### Exercise objective
Repeat the lines below exactly as written, please, from the line with "说了以上这么多，那么究竟一条 sql 语句是如何执行的呢？其实我们的" to the line with "语句为 key 在内存中查询是否有结果，如果有直接缓存，如果没有，执行下一步。", both lines included, and no others.

### Records provided
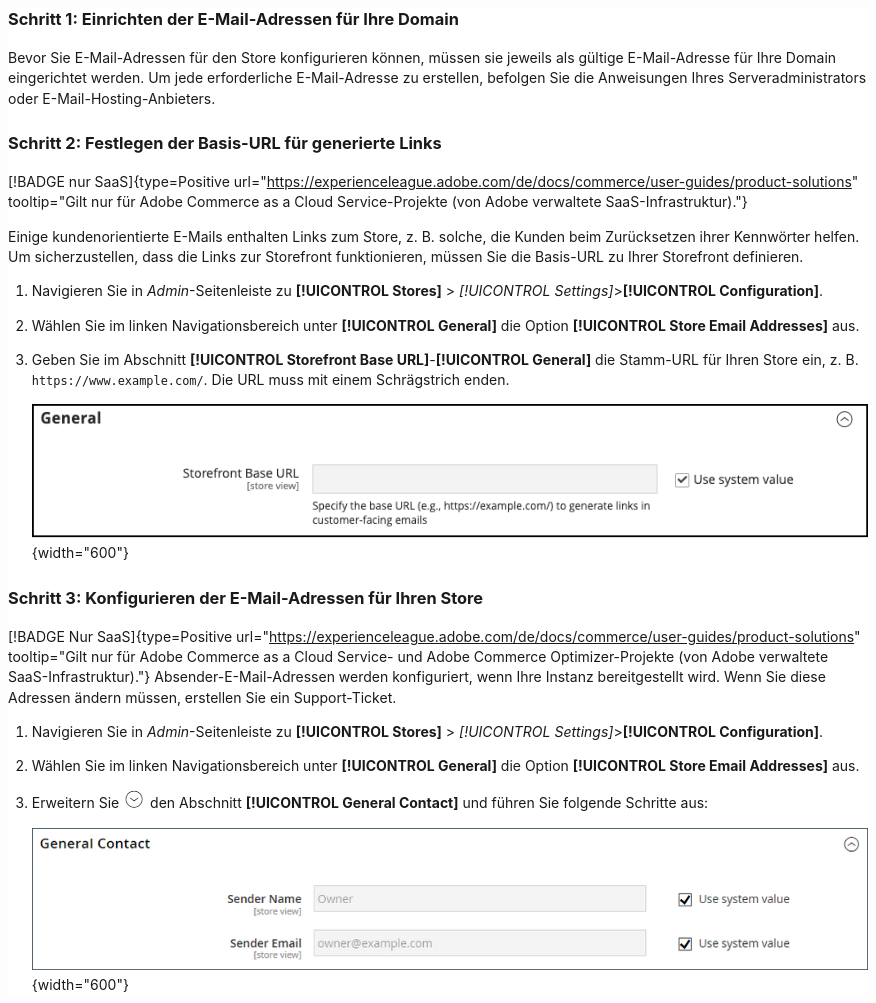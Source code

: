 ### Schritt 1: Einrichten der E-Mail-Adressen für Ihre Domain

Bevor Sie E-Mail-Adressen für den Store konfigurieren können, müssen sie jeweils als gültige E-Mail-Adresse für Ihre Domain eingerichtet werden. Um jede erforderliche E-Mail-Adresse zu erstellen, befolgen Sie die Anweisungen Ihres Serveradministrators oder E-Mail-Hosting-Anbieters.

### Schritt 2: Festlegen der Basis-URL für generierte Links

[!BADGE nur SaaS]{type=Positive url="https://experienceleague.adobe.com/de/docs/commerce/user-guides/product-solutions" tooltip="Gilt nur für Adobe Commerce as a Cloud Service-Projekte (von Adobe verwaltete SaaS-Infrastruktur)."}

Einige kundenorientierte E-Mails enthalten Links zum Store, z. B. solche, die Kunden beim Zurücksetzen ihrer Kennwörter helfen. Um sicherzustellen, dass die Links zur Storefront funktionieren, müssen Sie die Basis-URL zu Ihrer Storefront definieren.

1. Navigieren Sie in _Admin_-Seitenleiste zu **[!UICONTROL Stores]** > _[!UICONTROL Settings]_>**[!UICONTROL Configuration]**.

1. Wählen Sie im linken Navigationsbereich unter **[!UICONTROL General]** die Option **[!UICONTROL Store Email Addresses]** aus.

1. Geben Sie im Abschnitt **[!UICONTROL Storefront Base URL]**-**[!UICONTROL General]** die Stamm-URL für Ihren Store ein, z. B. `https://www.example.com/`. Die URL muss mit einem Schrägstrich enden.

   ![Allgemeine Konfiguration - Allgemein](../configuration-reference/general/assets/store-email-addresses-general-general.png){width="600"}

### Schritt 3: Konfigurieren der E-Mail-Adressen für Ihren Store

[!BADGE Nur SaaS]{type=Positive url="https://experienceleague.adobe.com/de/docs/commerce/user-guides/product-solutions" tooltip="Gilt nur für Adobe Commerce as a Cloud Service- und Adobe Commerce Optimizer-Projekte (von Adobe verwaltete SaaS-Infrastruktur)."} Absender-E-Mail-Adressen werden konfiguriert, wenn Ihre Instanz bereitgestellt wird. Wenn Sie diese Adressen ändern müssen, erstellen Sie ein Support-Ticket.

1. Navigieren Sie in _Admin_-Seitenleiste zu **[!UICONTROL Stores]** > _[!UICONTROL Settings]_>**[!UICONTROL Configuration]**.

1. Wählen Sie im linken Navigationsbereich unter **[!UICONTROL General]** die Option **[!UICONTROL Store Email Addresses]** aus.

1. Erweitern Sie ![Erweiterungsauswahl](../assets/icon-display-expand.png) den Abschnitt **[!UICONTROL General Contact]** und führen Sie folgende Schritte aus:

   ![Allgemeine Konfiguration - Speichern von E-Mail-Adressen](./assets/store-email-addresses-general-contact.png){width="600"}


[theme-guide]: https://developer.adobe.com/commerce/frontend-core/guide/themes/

--

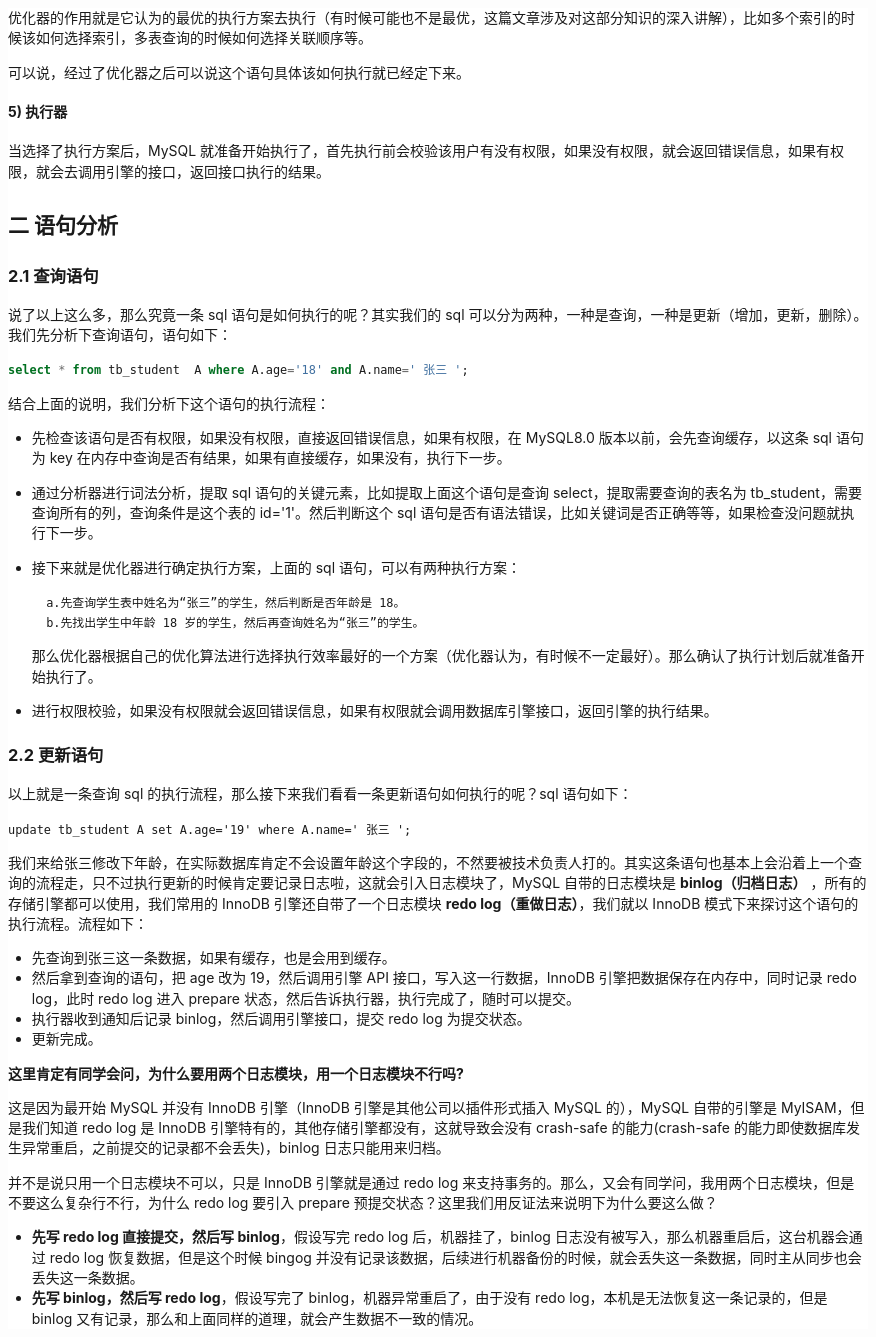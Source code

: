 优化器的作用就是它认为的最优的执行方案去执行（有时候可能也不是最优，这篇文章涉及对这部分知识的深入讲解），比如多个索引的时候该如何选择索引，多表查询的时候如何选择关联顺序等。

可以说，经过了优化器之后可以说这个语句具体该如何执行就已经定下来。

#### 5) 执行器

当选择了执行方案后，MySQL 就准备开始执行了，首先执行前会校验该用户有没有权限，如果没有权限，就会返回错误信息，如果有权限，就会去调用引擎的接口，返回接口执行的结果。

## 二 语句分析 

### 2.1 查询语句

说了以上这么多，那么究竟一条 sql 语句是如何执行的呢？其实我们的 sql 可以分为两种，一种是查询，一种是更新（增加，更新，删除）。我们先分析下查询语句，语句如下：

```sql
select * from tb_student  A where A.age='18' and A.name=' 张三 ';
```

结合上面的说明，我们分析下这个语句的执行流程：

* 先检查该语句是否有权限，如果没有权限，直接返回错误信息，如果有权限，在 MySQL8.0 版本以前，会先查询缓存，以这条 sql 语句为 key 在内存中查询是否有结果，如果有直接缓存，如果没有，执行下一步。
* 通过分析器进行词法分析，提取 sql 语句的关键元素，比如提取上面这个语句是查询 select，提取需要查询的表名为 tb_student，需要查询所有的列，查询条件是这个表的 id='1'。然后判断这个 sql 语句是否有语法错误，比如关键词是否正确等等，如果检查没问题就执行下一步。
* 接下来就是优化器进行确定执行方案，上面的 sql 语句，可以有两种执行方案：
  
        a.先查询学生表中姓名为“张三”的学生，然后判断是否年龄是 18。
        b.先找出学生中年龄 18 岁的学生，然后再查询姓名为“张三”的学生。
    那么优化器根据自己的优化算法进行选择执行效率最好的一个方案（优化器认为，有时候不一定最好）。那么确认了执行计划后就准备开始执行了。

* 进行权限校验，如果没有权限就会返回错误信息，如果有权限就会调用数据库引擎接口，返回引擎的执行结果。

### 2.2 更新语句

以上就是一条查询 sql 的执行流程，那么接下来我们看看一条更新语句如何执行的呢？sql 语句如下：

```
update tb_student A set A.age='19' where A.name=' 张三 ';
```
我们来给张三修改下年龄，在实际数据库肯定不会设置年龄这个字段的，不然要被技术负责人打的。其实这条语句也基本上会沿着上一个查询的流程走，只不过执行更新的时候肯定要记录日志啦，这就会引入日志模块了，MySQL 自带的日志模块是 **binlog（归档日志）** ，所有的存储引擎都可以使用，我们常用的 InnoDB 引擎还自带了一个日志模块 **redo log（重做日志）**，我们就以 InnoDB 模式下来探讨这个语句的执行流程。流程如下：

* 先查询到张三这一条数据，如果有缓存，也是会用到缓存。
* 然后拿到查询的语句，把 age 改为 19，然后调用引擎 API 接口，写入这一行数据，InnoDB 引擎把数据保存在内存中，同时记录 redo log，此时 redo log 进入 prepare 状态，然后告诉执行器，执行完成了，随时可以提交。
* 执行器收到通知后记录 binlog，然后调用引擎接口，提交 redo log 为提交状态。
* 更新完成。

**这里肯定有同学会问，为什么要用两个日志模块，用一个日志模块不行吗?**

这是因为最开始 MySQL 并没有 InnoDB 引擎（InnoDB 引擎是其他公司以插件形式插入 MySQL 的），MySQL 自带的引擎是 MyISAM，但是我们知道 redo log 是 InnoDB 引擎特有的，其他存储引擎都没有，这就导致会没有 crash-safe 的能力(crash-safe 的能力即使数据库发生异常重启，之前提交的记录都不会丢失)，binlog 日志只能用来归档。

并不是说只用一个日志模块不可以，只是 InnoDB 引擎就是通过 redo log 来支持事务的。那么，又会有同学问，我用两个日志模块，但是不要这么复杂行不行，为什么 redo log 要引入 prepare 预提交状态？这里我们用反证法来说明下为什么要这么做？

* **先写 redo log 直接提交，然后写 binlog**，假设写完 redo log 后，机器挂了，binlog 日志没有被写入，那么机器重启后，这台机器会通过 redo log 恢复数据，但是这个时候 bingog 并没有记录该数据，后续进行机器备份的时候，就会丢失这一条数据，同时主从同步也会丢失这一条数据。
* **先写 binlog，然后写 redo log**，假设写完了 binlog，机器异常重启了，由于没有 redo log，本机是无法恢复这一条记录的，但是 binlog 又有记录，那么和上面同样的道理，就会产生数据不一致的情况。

### Finished task
说了以上这么多，那么究竟一条 sql 语句是如何执行的呢？其实我们的 sql 可以分为两种，一种是查询，一种是更新（增加，更新，删除）。我们先分析下查询语句，语句如下：

```sql
select * from tb_student  A where A.age='18' and A.name=' 张三 ';
```

结合上面的说明，我们分析下这个语句的执行流程：

* 先检查该语句是否有权限，如果没有权限，直接返回错误信息，如果有权限，在 MySQL8.0 版本以前，会先查询缓存，以这条 sql 语句为 key 在内存中查询是否有结果，如果有直接缓存，如果没有，执行下一步。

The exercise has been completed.